La complainte de la Butte – Jean Renoir
En haut de la rue Saint-Vincent, un poète et une inconnue,
S’aimèrent l’espace d’un instant, mais il ne l’a jamais revue.
Cette chanson, il composa, espérant que son inconnue,
Un matin d’printemps l’entendra quelque part au coin d’une rue.
La lune trop blême pose un diadème sur tes cheveux roux.
La lune trop rousse, de gloire éclabousse ton jupon plein d’trous.
La lune trop pâle caresse l’opale de tes yeux blasés.

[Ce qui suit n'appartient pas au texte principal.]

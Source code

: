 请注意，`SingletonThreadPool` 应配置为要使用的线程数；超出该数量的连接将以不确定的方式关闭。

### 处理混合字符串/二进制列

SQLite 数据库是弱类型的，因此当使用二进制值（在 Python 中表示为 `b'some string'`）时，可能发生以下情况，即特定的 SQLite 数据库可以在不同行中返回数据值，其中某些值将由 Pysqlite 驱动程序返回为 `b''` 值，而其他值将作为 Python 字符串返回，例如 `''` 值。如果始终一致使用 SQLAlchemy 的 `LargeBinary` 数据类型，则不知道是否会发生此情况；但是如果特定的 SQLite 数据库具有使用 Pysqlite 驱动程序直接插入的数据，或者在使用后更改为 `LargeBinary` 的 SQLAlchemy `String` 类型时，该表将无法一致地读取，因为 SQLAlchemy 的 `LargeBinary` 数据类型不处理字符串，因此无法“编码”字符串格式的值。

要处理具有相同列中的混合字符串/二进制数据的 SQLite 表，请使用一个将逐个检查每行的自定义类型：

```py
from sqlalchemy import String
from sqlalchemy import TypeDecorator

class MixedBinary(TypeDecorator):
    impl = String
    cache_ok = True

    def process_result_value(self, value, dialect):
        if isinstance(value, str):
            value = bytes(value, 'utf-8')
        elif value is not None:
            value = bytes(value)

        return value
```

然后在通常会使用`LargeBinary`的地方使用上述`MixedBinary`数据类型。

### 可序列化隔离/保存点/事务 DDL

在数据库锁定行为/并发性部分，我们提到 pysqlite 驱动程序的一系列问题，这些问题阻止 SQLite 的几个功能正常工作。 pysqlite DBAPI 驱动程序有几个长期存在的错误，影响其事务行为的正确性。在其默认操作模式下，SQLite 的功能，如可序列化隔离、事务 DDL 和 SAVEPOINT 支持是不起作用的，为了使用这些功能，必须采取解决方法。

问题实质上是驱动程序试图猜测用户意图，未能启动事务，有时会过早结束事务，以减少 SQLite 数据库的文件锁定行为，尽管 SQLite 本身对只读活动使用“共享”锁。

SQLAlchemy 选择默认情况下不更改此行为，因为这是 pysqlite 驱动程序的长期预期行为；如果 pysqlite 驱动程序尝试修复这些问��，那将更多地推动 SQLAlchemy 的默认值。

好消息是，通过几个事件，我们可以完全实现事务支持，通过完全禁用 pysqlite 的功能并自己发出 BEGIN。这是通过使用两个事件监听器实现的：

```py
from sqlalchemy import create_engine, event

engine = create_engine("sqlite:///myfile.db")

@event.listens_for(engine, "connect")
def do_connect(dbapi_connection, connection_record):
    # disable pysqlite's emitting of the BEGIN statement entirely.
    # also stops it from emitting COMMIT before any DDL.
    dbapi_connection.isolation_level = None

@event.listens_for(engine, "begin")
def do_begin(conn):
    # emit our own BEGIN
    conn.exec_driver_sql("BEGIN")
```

Princesse de la rue, sois la bienvenue dans mon cœur blessé
Les escaliers de la Butte sont durs aux miséreux ;
Les ailes des moulins protègent les amoureux.
Petite mendigote, je sens ta menotte qui cherche ma main ;
Je sens ta poitrine et ta taille fine, j’oublie mon chagrin.
Je sens sur ta lèvre une odeur de fièvre
De gosse mal nourrie et sous ta caresse,
Je sens une ivresse qui m’anéantit.
Les escaliers de la Butte sont durs aux miséreux ;
Les ailes des moulins protègent les amoureux.
Mais voilà qu’il flotte, la lune se trotte
La princesse aussi sous le ciel sans lune,
Je pleure à la brume mon rêve évanoui.